Eckerts Darstellung klammert viele wesentliche Entwicklungen der letzten 30 Jahre aus. Eine Analyse der Geschichtspolitiken von sich christlich gebenden rechten und völkischen Politikern fehlt in seinem Überblick. Eckert sieht den zentralen geschichtspolitischen Konflikt der letzten Jahrzehnte nicht in der Auseinandersetzung mit Geschichtsdeutungen, die die vereinigte Bundesrepublik entschulden wollen und den Holocaust als eine abgeschlossene Vergangenheit, oder gar als einen „Fliegenschiss“ beurteilen. Er behauptet, der zentrale geschichtspolitische Konflikt finde zwischen ost- und westdeutschen Geschichtsdeutern und Geschichtsdeutungen statt.

Eckerts Darstellung ist die Behauptung unterlegt, dass der große Einfluss von Rechtsradikalismus, PEGIDA und AFD, ein Resultat der „Dominanz Altbundesdeutscher in fast allen entscheidenden Positionen in den ´neuen Bundesländern`“[1] sei. Er glaubt, dass wenn diese Dominanz gebrochen werde und wenn die von ihm geforderte (ost-)deutsch nationale Geschichtspolitik betrieben werde, sich das Problem erledige. Dass Rassismus, Antisemitismus und völkische Ideologie auch Resultat der in der DDR fast gar nicht, in der Bundesrepublik nur unzulänglich aufgearbeiteten deutschen Verbrechen sein könnten, kann er offenbar nicht denken.[2]

Besonders irritierend ist, dass Eckert, der in seiner Darstellung eine Lanze für die Anerkennung des ostdeutschen Gedächtnisses in der vereinigten Bundesrepublik bricht, geschichtspolitische Orientierungen christlicher und jüdischer DDR-Dissidenten völlig unerwähnt und auch undiskutiert lässt. Sie hatten bereits 1989/90 deutlich gemacht, dass eine Auseinandersetzung mit der Geschichte der DDR nicht ohne gleichzeitige Auseinandersetzung mit den in der DDR unbearbeitet gebliebenen deutschen Verbrechen von 1933 – 45 möglich sei.

Die Mitglieder des Runden Tisches hatten am 12. Februar 1990, auf eine Initiative des „Jüdischen Kulturvereins“ aus Ost-Berlin, dem viele Überlebende des Holocaust und ihre Kinder, z.

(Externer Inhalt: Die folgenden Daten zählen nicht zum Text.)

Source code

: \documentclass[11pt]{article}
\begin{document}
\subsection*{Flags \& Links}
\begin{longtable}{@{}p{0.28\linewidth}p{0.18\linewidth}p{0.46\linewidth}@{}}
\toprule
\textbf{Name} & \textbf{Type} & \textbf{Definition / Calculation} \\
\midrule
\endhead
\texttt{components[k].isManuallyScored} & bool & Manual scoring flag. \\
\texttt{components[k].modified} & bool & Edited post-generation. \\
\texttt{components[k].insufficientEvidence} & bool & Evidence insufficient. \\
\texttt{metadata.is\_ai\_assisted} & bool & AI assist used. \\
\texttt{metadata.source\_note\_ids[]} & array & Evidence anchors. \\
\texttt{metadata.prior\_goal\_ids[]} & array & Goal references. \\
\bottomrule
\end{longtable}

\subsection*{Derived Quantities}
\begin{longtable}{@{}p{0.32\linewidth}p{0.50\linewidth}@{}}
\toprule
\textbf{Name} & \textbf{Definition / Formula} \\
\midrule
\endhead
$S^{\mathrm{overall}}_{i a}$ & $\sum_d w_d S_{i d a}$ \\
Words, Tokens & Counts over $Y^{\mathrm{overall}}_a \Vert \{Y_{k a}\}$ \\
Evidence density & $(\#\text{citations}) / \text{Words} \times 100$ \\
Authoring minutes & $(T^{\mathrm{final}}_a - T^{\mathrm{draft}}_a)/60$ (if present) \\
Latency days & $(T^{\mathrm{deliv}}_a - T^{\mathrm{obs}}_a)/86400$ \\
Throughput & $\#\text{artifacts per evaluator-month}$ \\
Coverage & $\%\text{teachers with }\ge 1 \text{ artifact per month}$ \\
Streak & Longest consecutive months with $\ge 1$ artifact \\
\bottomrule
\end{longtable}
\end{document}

B. Anetta Kahane angehörten, in der Sowjetunion verfolgte Juden zur Einwanderung in die DDR eingeladen.[3] In der Begründung für diese Einladung hieß es: „Eingedenk der Tatsache, dass bei der Judenverfolgung und -vernichtung durch den deutschen Faschismus die ganze Welt zugesehen hat, rufen wir auf, die deutsche Schmach der Vergangenheit nicht zu wiederholen. (…).“[4] Die damalige Übergangsregierung unter Hans Modrow nahm dieses Anliegen an. Die Innenminister der vereinigten Bundesrepublik bestätigten es später. Bis heute kamen etwa 220.000 Juden.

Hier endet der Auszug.